YouView - Just Another Media Box in a Crowded Media World?

First off, I have to be totally upfront and honest here.  Until yesterday, I'd never heard of YouView.  YouTube yes, YouView no!  So if like me, you have no idea of what YouView is, here is a quick synopsis...

YouView the digital service due to launch in the UK providing Freeview and Interactive TV
YouView is a digital service utilising Freeview and IPTV.  It will come in the form of a digital set-top box which will utilise the UK digital terrestrial service combined with the Internet to allow viewers to watch regular TV as well as on demand TV.  The consortium is made up from the four major TV providers in the UK (namely BBC, ITV, Channel 4 and Channel 5) as well as three telecommunication companies (BT, TalkTalk and Arqiva).  One of it's selling points is that the TV guide will be able to go backwards in time so the viewer can select these on-demand shows via the broadcaster's "on-demand" services (e.g. BBC iPlayer).  In addition, YouView will be able to run "apps", for example, FaceBook, YouTube etc.

Okay, so that's that cleared up.  However, YouView was supposed to launch back in 2010, but that launch date was delayed until 2011.  The 2011 launch date passed and the announcement was made that it would launch in May 2012 in time for the Olympics.  Now, that date seems to be in doubt as it's chairman, Lord Alan Sugar, is apparently unhappy with the way the service looks and functions.  Lord Sugar was appointed YouView chairman in March 2011 and his remit from the YouView consortium was to either make it a success or to close it down.

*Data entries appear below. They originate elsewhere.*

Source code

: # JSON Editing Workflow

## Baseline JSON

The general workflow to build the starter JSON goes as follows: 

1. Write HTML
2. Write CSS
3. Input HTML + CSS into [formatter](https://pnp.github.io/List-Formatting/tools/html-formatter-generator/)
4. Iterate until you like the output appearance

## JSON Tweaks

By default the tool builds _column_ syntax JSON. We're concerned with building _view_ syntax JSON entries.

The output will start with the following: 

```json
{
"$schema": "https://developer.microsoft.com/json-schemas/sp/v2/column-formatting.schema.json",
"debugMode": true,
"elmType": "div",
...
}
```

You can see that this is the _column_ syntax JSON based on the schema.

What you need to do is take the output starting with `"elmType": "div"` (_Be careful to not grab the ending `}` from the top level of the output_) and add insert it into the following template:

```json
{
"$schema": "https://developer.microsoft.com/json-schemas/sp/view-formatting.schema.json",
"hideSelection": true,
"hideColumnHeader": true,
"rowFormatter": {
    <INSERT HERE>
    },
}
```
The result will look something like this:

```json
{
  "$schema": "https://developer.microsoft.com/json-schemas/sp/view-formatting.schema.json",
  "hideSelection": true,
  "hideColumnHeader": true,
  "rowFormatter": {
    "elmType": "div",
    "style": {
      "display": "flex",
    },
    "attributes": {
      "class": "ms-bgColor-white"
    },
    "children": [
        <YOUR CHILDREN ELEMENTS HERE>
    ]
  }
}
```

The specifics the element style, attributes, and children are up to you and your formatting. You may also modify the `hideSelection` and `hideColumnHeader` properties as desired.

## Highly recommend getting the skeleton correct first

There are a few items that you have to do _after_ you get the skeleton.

The concept of YouView would be a good one, if it was the only device of it's kind coming to market.  However there are now "smart" TV's which already allow you to do much the same thing (albeit not being able to record, or only being able to record the channel you're watching).  A lot of the new TV's have Internet connectivity built in as well as Apps for BBC iPlayer, ITV Player etc. (for example, Samsung's range of SMART TV's).  There is also the Virgin TiVo service, which again, is starting to get more apps, and can also do catch-up TV.  And so as not to be seen as leaving out the other major player, there is Sky Digital.  However both the Sky and TiVo services require a monthly subscription.

Whilst YouView may be free after you've purchased the set-top box, I am left wondering if this is just another repeat of ONdigital/ITV-Digital, the last time a consortium of TV providers got together to launch digital broadcasting into homes.  That venture  subsequently folded ten years ago today (1st May 2012), but lead to the creation of FreeView.  Okay, if YouView does collapse, it won't take with it the Digital TV service like ONdigital/ITV-Digital did, but it will be seen as a failed attempt at putting smart TV into people's homes.  Of course, the overriding factor that will dictate whether there is a need or a niche for YouView is if people are willing to go out and buy a new stand-alone set-top box, or if they prefer to get a "smart" TV or even the TiVo service, or Sky+?

Lord Sugar, Chairman of YouView
Now, Lord Sugar, the wise business owl that he is, may be looking at the YouView concept being placed directly into TV's in the long run, doing away with the need for a separate box.  If he can sell the product "on a chip" to TV manufacturers, then this may be the way to go.  It could then potentially rival the likes of Samsung's and Sony's smart TV engine.  And perhaps Lord Sugar is more than aware that there is a lot of competition out there, and therefore is insisting that the YouView box offers something above what is already available - and quite rightly so.  But the longer the delay for getting this box into people's homes, the less of a market there will be for it, as more people replace their old Analogue TV's or out-of-date LCD TV's with brand spanking new ones with similar technology already built in.